There seems to be two kinds of "Friends" that exists now. Friends that would define what me and Addie were at one point in time. And this new (or not so new, but I was oblivious to it's existence) type of friend seems to be like some sort of "pre-girlfriend" relationship. When Nina and I were talking about whether or not we were single, she also added that if I had any "friends" referring to female friends. Naturally I said no, because me and Addie are no longer friends. But I really don't think that is what she meant now that I think about it.

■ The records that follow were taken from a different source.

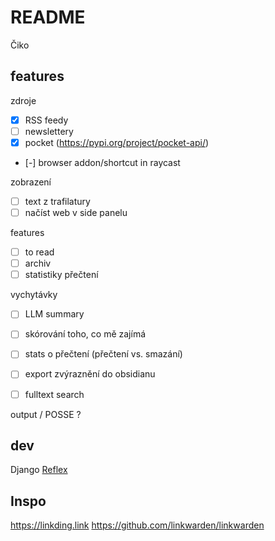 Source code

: # README

Čiko

## features

zdroje
- [x] RSS feedy
- [ ] newslettery
- [x] pocket (https://pypi.org/project/pocket-api/)
- [-] browser addon/shortcut in raycast

zobrazení
- [ ] text z trafilatury
- [ ] načíst web v side panelu

features
- [ ] to read
- [ ] archiv
- [ ] statistiky přečtení

vychytávky
- [ ] LLM summary
- [ ] skórování toho, co mě zajímá
- [ ] stats o přečtení (přečtení vs. smazání)

- [ ] export zvýraznění do obsidianu

- [ ] fulltext search

output / POSSE ?


## dev

Django
[Reflex](https://reflex.dev/docs/getting-started/basics/)


## Inspo
https://linkding.link
https://github.com/linkwarden/linkwarden
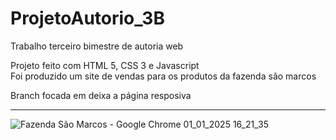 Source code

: # ProjetoAutorio_3B
 Trabalho terceiro bimestre de autoria web

 Projeto feito com HTML 5, CSS 3 e Javascript<br>
 Foi produzido um site de vendas para os produtos da fazenda são marcos

 Branch focada em deixa a página resposiva
 ***
![Fazenda São Marcos - Google Chrome 01_01_2025 16_21_35](https://github.com/user-attachments/assets/2ab2f172-5d06-4e9a-9bee-495e7fc16035)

When I think about it hard enough, I realize that even though I have learned a great deal about relationships, I still know next to nothing about it. Relationships has evolved to have an extra step that determines if you and someone will be together. There is this "friendship" stage that has dating and sex involved. Actual dating in a girlfriend level seems to have evolved to a "marriage" level where you live together and have kids. Whatever is above that is now mysterious territory.
And as I think about it now, I think that may be what made me and Natasha go our separate ways. I was living under a rock practically my whole life, and now I am coming out to a world that has changed and evolved. I am now the black sheep in a white flock. Me and Natasha could not understand one another, and we just had this odd broken relationship that we didn't know what to do with.
The current problem now is that I don't know who to talk to about this issue. Everyone I know still lives in the age my brain is stuck in, and I can't talk about this with Nina because she might think I am weird. But then again, I may not have a choice. If this issue is not corrected, I may lose her interest anyway.